On the subject of pain, the Dominican scholastic St. Thomas (1225–75) challenged the prevailing norm of contemporary religious sensibilities. Or, at least, this is implied by Thomas’s first biographer, William of Tocco.1 William made clear that, unlike mystics and saints of his day, Thomas neither courted pain nor often experienced it. To the contrary, according to William, Thomas was impervious to pain in many instances. As I shall argue in this essay, William’s treatment of Thomas’s lack of pain was meant to redound to his hero’s glory, ultimately (if somewhat ironically) helping to give him the likeness of a mystic and the prestige of a St. Francis.2 This was the mystical skeleton in the Thomistic closet.

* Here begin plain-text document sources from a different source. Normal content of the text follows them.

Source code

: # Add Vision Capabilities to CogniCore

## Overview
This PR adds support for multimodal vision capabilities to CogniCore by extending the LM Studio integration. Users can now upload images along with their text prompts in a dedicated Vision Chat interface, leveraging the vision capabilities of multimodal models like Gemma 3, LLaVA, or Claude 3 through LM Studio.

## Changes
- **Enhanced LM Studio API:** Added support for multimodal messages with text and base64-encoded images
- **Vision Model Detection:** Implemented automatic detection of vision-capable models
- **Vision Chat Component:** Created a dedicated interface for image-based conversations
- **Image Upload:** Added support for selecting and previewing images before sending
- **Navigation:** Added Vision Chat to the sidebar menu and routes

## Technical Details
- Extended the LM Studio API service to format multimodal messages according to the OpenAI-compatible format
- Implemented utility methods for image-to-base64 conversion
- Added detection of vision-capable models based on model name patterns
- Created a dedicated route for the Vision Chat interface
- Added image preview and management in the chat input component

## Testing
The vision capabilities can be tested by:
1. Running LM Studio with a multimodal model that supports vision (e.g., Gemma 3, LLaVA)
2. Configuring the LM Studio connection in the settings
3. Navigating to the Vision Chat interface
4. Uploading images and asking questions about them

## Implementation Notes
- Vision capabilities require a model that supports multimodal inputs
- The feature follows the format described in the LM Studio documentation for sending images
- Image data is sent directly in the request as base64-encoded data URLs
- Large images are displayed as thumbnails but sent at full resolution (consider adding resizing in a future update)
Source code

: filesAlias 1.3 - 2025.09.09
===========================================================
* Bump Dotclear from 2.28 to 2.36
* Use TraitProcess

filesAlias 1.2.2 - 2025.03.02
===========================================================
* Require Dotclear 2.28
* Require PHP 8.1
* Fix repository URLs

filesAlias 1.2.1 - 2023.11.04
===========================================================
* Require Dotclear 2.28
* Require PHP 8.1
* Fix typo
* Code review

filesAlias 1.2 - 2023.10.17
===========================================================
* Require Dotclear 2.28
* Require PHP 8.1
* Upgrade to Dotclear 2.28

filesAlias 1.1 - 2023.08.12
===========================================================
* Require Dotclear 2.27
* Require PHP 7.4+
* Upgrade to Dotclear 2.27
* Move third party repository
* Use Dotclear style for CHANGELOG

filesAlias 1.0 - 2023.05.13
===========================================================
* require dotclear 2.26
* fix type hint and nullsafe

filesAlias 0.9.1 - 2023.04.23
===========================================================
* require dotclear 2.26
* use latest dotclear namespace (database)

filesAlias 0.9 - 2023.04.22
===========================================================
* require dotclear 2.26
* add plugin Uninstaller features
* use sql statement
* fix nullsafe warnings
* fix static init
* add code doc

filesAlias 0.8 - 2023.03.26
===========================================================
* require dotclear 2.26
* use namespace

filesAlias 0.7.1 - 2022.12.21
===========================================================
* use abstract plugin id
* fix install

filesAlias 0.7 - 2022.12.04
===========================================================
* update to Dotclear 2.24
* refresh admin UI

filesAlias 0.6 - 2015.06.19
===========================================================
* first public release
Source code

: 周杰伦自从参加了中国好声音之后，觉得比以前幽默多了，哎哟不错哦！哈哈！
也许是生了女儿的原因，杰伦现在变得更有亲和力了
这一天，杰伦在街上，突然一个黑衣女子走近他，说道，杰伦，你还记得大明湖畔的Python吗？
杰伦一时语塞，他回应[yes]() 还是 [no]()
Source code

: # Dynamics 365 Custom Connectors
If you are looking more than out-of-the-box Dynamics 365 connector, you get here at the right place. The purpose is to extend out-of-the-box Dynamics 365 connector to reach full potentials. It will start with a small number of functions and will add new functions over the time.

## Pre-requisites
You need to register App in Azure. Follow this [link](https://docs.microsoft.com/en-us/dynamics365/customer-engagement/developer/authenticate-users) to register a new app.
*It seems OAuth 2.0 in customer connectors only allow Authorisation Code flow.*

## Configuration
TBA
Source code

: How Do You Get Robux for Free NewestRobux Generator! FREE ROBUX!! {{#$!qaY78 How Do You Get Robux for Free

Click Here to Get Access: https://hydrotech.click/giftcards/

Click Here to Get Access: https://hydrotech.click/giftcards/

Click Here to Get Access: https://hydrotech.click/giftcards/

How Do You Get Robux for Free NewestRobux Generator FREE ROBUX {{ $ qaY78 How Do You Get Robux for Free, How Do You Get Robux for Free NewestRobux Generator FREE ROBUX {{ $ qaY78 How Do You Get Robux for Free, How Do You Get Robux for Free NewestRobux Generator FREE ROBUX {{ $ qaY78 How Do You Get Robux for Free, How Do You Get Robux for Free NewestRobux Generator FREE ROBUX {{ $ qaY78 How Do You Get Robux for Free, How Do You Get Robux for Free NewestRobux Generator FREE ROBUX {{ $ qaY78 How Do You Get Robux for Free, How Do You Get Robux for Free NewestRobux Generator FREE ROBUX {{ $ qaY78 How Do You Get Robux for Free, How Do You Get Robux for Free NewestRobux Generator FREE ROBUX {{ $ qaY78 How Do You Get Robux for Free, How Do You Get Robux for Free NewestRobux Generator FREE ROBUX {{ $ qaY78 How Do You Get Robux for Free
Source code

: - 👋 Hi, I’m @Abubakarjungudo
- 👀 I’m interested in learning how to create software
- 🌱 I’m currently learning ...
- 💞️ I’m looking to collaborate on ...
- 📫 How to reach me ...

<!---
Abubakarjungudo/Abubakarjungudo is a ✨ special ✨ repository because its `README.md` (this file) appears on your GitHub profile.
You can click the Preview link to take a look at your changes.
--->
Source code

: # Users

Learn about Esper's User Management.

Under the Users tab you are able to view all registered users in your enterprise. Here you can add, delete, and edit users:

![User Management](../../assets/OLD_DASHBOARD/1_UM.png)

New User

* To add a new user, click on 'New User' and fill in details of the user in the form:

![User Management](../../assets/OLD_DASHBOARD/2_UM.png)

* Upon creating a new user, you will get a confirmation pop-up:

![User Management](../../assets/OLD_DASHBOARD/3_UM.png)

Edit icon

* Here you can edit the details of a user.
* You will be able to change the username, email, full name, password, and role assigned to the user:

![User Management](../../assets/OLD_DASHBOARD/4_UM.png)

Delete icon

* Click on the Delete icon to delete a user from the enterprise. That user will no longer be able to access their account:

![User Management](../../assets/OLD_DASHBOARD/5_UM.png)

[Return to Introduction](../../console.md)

William’s understanding of Thomas’s impassibility was grounded in a theory of the emotions—or, more precisely, a theory about the passions of the soul—that Thomas elaborated in his Summa theologiae, written 1266–73.3 William, born between 1240 and 1250, was in Naples during Thomas’s last years there (1272–74) and heard the master teach and preach. We can be quite sure that William knew Thomas’s theory of the passions because he made good use of at least one of Thomas’s ideas there, a peculiarly Thomistic notion of “ordered love.” Before Thomas, the idea of ordered love referred to a hierarchy of love’s objects. St. Augustine provided the basic formulation: “Four things are to be loved: first, that which is above us; second, we ourselves; third, that which is next to us; fourth, that which is below us.”4 For Thomas, however, ordered love was not defined by love’s objects but by its nature. Ordered love was the source of virtuous emotions: “Every disposition to virtue [affectio virtutis] is derived from some well-ordered love [ex aliquo amore ordinato], and similarly every disposition to sin [affectio peccati] is derived from some disordered love [End Page 233] [ab aliquo inordinato amore].”5 For William of Tocco, this idea of ordered love was exemplified by Thomas’s mother, who desired, with “well-ordered affect [ordinatum affectum],” to see her son at the Dominican friary at Naples.6 But the friars misunderstood and thought her love “disordered [turbatum] by maternal affection,” with bitter consequences for the young Thomas.7

But even if William did not know particularly well the theory of the passions in the Summa, he, like Thomas’s theory itself, aimed to reconstruct the image of the Dominicans. Indeed, William’s Ystoria—his Vita of Thomas—was written with a view to Thomas’s canonization. 8 Both this text and Thomas’s discussion of the passions of the soul were written (in part) to make Dominican scholarship more palatable to contemporaries by associating the Order of Preachers with the one good that everyone at the time could agree on: love.9 Thomas’s impassibility was part of that effort.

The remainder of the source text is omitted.